*Your instructions*:
Copy out all lines from the material that contain the string "formula".

_____

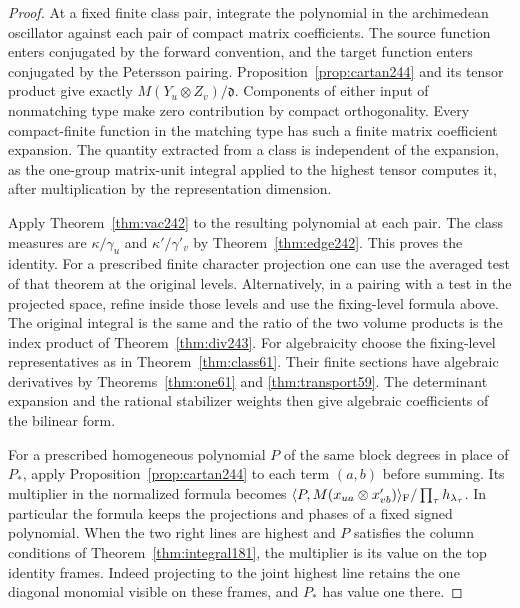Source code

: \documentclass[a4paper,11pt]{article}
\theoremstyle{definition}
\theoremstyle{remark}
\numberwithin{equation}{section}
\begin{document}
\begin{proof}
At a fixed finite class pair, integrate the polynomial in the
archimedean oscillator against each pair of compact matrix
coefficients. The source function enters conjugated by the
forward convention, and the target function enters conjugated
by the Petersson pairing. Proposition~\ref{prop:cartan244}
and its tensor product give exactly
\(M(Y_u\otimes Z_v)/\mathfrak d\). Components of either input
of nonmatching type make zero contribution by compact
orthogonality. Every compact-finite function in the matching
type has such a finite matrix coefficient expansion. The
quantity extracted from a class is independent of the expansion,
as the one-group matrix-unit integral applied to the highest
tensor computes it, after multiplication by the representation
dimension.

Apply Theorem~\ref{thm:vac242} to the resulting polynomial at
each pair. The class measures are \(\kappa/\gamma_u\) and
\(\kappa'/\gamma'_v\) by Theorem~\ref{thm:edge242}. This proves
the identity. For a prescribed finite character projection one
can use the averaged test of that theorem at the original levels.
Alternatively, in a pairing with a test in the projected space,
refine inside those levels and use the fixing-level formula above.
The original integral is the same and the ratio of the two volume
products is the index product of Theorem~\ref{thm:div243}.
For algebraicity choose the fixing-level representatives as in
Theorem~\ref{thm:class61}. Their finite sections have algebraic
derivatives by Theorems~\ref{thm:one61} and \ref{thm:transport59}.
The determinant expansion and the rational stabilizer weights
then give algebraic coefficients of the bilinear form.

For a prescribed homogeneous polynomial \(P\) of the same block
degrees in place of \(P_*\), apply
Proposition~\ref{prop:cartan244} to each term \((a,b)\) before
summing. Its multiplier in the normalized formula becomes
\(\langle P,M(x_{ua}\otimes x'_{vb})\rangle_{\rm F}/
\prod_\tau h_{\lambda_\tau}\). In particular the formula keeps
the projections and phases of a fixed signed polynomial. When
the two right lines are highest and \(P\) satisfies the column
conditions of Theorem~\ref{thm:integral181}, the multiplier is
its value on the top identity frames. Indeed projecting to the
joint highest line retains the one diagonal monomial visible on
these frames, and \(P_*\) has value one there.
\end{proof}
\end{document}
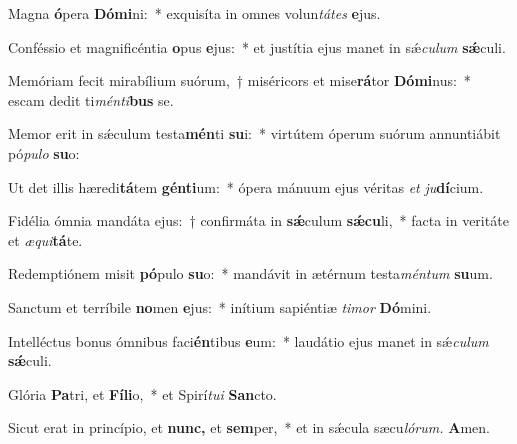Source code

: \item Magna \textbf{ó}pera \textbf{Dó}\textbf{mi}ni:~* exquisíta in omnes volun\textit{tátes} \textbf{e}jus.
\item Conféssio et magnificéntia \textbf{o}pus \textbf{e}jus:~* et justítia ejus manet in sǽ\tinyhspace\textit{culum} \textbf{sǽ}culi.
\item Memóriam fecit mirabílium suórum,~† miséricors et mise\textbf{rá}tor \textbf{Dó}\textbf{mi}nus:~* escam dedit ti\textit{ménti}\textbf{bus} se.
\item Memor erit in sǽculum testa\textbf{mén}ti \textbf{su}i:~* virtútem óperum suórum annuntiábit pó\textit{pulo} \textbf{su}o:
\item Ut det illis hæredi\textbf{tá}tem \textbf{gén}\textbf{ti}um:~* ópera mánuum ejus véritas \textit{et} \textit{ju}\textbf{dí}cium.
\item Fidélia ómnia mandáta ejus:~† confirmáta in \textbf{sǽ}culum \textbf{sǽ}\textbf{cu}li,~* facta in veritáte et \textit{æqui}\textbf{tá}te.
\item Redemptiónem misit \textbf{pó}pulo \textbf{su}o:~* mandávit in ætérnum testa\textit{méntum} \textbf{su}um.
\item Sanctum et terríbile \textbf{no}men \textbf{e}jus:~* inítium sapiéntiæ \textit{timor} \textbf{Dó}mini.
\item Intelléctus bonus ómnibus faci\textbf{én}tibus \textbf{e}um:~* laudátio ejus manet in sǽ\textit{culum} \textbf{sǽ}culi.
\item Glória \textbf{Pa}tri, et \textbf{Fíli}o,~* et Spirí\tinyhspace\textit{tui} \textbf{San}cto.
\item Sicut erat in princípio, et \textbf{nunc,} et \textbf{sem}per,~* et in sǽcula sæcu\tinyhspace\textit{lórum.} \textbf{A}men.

_____

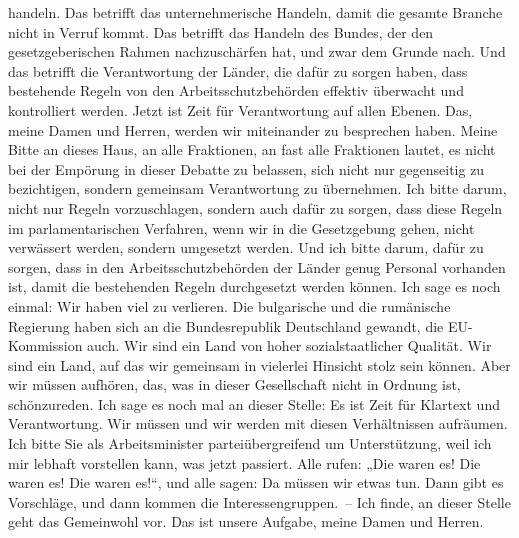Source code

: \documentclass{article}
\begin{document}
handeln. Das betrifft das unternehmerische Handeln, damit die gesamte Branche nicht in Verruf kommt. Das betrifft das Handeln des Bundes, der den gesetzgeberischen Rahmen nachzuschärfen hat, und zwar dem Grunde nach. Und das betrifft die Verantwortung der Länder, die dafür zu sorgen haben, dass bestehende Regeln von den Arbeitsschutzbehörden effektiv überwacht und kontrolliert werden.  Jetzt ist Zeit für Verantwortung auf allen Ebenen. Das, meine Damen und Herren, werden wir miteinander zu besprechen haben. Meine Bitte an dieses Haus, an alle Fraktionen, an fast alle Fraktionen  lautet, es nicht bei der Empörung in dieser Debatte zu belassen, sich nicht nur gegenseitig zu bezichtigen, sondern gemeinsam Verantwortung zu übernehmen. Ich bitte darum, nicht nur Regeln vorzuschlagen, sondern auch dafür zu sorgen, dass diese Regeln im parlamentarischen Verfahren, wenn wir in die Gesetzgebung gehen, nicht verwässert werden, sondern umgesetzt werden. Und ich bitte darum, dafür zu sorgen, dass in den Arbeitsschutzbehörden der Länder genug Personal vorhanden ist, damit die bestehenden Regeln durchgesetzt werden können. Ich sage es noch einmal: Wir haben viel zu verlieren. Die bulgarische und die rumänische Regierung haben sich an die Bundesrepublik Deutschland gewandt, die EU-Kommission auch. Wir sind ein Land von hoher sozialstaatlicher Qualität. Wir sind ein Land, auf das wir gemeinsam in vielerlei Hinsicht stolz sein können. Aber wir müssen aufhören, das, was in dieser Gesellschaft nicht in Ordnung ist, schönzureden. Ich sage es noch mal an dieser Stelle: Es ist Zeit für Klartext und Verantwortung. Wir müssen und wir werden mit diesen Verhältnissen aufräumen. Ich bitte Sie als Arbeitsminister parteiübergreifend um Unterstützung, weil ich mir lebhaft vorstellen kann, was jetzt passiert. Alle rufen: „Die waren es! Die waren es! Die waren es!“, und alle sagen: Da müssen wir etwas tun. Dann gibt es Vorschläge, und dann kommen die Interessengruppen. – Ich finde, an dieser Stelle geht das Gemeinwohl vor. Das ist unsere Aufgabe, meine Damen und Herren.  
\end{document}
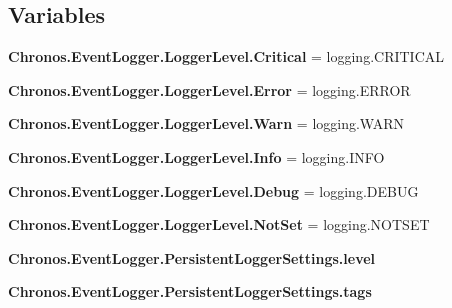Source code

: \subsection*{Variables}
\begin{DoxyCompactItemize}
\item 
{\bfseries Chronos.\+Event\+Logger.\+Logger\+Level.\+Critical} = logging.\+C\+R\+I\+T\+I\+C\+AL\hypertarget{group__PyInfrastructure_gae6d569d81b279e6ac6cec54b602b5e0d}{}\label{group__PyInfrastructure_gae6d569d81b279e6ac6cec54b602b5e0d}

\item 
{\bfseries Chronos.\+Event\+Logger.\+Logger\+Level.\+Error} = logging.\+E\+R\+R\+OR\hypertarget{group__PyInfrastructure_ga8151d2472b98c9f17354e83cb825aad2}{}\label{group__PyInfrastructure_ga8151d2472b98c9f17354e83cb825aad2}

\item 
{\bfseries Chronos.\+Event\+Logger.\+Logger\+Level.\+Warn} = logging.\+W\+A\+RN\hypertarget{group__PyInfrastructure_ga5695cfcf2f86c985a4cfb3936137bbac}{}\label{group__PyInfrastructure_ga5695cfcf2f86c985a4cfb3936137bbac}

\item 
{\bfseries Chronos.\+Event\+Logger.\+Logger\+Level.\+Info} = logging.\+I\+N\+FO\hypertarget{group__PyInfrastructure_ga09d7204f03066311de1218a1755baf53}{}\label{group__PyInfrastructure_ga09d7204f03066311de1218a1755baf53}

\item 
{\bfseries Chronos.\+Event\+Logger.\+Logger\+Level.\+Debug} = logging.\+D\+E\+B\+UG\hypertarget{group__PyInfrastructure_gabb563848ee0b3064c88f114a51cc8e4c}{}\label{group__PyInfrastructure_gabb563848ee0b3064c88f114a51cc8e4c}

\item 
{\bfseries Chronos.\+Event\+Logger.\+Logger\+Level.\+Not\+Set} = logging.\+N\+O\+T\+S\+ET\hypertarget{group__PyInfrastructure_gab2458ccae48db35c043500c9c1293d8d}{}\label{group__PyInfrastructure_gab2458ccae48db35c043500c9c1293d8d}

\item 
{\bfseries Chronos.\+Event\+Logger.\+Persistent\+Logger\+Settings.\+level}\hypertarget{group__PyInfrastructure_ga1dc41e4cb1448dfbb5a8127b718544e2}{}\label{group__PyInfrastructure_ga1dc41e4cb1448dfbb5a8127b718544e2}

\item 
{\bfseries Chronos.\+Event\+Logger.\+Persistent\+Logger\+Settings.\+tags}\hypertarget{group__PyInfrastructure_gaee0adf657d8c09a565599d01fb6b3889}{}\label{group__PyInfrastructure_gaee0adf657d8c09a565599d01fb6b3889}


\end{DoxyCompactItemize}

_____

*Worked solution*:
refine inside those levels and use the fixing-level formula above.
summing. Its multiplier in the normalized formula becomes
\prod_\tau h_{\lambda_\tau}\). In particular the formula keeps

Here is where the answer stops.